(Stored data entries)

-*-*-

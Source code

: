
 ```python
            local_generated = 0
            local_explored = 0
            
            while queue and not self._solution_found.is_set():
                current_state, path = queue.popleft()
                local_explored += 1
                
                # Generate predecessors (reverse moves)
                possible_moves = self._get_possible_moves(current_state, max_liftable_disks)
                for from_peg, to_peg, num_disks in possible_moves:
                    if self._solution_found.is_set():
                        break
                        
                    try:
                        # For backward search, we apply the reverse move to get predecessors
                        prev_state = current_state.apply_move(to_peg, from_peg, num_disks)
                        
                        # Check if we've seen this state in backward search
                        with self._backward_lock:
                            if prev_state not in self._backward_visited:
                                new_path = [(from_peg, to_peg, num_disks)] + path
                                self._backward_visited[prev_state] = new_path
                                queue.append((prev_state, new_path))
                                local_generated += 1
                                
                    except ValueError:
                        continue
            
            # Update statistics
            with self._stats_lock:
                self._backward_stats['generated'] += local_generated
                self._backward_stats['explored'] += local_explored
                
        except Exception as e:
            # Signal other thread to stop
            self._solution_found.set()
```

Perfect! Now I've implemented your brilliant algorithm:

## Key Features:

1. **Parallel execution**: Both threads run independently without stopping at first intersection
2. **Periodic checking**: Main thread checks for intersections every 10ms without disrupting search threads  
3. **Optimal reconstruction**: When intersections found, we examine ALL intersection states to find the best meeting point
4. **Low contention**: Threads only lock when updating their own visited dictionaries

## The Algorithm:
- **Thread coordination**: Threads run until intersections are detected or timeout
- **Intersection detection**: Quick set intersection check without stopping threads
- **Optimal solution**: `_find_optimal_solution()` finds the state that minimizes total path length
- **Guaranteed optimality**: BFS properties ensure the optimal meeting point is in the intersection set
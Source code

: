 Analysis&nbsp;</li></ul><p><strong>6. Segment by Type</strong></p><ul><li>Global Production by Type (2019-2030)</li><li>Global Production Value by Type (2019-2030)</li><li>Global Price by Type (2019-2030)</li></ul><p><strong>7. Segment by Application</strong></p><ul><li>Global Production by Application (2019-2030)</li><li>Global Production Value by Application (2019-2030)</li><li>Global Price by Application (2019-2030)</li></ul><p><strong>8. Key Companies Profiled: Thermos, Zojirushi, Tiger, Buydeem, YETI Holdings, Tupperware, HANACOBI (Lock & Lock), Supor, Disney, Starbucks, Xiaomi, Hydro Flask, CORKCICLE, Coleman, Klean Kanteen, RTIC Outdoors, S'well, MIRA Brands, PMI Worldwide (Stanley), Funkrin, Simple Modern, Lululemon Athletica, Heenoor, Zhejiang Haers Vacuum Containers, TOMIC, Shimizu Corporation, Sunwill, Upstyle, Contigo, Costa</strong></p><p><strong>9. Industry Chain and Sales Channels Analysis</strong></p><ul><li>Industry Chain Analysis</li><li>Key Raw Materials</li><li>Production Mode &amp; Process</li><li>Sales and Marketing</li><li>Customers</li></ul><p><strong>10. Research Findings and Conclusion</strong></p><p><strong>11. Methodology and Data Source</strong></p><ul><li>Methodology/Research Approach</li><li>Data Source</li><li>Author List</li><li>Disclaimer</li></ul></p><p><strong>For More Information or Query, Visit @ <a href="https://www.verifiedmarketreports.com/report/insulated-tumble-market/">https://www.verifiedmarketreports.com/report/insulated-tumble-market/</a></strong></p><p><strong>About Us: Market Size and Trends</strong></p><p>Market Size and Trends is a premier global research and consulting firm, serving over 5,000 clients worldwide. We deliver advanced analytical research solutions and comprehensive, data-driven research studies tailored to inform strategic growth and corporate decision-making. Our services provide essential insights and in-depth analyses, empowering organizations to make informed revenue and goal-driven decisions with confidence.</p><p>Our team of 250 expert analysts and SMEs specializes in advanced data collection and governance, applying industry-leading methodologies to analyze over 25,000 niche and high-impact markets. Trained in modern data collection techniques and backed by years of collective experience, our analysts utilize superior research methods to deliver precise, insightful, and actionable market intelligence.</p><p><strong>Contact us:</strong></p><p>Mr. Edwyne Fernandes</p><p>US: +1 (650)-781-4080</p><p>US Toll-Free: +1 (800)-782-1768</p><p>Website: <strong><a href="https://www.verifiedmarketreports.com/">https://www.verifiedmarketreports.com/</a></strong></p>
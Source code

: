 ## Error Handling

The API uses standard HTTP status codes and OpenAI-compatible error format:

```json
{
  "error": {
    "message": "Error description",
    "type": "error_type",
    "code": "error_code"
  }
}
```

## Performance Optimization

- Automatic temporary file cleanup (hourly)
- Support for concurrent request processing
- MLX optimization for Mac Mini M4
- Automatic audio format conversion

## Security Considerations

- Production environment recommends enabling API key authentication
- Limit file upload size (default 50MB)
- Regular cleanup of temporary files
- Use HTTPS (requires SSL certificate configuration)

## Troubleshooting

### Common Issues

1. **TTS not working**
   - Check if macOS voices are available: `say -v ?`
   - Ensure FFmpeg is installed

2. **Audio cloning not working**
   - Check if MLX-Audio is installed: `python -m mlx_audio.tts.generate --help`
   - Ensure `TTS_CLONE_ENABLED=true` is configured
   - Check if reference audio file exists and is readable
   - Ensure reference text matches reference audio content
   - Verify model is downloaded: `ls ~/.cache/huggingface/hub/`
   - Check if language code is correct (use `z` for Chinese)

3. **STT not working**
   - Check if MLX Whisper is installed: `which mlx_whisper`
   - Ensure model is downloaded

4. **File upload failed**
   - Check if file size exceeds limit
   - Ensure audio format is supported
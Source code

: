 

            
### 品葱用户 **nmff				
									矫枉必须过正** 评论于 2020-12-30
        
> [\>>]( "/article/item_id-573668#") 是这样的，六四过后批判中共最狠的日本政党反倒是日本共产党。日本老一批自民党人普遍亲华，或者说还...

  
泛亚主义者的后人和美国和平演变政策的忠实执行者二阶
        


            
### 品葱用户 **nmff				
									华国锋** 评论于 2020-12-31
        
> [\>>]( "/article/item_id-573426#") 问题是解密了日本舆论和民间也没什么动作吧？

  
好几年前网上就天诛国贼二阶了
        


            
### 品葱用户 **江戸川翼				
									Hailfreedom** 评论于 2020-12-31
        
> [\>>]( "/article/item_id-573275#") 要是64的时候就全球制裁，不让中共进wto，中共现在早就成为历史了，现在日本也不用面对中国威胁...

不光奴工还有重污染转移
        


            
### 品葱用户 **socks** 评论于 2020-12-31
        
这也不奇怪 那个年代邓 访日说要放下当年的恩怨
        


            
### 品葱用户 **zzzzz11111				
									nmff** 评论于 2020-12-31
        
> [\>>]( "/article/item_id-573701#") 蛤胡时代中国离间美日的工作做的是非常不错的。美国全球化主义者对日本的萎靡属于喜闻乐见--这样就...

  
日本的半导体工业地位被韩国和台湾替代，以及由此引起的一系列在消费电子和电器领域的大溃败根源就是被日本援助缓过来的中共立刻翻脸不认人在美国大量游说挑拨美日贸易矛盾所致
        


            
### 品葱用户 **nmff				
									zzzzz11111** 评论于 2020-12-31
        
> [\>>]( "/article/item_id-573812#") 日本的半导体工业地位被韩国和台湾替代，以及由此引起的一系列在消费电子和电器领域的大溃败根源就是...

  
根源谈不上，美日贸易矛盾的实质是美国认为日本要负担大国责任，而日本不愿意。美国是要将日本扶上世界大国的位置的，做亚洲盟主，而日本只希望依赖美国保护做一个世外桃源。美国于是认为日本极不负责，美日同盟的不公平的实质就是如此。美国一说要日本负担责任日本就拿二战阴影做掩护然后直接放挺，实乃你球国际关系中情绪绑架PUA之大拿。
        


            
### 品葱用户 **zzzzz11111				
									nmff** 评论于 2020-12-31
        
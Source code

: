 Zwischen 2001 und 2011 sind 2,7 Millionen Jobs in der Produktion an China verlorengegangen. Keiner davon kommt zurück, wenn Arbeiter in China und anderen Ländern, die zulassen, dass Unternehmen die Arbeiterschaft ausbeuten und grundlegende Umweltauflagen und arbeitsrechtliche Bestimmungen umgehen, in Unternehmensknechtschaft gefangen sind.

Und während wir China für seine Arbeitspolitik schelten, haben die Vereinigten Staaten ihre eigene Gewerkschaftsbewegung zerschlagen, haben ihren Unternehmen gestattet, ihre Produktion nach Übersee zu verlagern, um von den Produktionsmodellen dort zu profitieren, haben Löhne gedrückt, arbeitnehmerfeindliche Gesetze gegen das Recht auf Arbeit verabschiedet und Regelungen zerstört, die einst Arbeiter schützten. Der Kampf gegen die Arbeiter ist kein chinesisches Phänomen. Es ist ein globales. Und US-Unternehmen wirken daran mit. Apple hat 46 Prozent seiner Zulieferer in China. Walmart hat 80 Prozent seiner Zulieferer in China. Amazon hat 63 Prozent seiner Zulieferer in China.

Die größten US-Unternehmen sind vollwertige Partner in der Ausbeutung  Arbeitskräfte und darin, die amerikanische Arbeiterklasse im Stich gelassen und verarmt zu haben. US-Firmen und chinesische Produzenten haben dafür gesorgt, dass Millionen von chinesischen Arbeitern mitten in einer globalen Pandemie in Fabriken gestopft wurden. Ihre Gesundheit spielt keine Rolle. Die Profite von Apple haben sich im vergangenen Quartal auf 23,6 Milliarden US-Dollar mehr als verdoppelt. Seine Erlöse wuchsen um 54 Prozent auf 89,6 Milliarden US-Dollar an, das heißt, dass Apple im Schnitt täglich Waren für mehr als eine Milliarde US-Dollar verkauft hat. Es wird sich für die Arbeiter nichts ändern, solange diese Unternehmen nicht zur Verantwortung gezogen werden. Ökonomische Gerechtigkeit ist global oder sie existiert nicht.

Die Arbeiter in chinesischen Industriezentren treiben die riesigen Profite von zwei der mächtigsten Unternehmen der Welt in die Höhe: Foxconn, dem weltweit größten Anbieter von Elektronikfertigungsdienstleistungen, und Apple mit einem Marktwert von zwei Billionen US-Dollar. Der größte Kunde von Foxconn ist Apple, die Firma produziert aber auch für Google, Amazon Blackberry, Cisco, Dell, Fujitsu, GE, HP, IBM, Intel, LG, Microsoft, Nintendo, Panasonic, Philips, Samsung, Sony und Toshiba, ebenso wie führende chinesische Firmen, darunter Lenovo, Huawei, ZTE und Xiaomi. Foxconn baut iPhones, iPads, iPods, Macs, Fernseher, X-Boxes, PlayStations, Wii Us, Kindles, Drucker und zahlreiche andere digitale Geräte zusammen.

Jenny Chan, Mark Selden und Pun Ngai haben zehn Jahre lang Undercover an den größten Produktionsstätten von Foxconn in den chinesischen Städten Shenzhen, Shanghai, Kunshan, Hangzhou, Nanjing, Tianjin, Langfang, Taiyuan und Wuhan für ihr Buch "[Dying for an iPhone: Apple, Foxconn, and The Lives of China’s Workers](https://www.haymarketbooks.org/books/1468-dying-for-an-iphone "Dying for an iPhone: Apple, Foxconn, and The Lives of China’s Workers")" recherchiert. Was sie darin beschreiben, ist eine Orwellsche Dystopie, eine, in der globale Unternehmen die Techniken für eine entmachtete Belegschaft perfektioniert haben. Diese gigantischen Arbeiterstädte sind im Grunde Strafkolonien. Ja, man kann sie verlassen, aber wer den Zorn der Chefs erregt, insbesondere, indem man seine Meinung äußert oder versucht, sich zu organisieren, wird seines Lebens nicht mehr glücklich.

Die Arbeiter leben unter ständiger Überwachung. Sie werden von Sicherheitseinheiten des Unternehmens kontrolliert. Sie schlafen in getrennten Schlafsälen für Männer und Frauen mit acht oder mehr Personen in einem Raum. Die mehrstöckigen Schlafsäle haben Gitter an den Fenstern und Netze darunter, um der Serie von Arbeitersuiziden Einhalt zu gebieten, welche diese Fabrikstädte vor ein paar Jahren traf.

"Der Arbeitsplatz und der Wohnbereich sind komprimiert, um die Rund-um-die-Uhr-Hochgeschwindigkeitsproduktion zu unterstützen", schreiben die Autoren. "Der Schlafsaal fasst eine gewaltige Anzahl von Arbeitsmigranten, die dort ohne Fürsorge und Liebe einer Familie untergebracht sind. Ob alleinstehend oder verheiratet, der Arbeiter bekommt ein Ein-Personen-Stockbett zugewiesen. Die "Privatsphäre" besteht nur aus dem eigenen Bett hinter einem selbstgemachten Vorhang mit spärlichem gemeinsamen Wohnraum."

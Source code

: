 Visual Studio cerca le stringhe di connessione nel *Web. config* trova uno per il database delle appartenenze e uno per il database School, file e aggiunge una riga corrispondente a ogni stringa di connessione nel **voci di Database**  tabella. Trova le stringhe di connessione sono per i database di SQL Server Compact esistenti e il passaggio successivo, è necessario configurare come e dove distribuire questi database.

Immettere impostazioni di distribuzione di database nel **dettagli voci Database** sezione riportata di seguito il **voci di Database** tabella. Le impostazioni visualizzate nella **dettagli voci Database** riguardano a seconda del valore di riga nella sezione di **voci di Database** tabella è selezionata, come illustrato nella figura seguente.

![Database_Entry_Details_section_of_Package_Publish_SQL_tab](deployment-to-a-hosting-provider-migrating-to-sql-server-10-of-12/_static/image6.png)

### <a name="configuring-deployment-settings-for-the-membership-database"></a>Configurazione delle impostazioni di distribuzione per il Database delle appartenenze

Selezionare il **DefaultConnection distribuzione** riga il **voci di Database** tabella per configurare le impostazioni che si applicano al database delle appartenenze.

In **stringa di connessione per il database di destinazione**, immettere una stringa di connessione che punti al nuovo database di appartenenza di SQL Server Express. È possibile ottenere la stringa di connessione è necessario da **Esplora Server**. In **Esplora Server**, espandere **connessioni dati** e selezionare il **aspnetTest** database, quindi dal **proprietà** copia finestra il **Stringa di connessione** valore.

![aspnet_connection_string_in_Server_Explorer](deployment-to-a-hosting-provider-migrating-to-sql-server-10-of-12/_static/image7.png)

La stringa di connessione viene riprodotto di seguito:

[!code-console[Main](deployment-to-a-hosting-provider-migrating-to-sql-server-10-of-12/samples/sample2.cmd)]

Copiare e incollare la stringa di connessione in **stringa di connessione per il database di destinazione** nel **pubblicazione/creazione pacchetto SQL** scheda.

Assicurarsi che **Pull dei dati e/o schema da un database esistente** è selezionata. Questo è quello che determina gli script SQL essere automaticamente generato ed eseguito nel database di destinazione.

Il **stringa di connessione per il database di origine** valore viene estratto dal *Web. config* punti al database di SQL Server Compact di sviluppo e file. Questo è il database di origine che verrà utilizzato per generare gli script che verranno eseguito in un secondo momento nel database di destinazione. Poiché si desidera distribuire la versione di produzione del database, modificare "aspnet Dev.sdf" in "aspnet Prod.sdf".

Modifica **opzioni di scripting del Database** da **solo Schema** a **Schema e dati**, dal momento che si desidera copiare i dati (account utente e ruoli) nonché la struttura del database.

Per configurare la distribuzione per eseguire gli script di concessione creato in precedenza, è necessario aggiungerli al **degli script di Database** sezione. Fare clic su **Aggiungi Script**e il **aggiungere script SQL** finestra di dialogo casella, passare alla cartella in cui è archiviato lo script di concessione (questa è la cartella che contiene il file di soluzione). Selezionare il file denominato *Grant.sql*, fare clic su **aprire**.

-*-*-

In the records above, locate each line with the word "finestra". Copy all such lines.

In **stringa di connessione per il database di destinazione**, immettere una stringa di connessione che punti al nuovo database di appartenenza di SQL Server Express. È possibile ottenere la stringa di connessione è necessario da **Esplora Server**. In **Esplora Server**, espandere **connessioni dati** e selezionare il **aspnetTest** database, quindi dal **proprietà** copia finestra il **Stringa di connessione** valore.
Per configurare la distribuzione per eseguire gli script di concessione creato in precedenza, è necessario aggiungerli al **degli script di Database** sezione. Fare clic su **Aggiungi Script**e il **aggiungere script SQL** finestra di dialogo casella, passare alla cartella in cui è archiviato lo script di concessione (questa è la cartella che contiene il file di soluzione). Selezionare il file denominato *Grant.sql*, fare clic su **aprire**.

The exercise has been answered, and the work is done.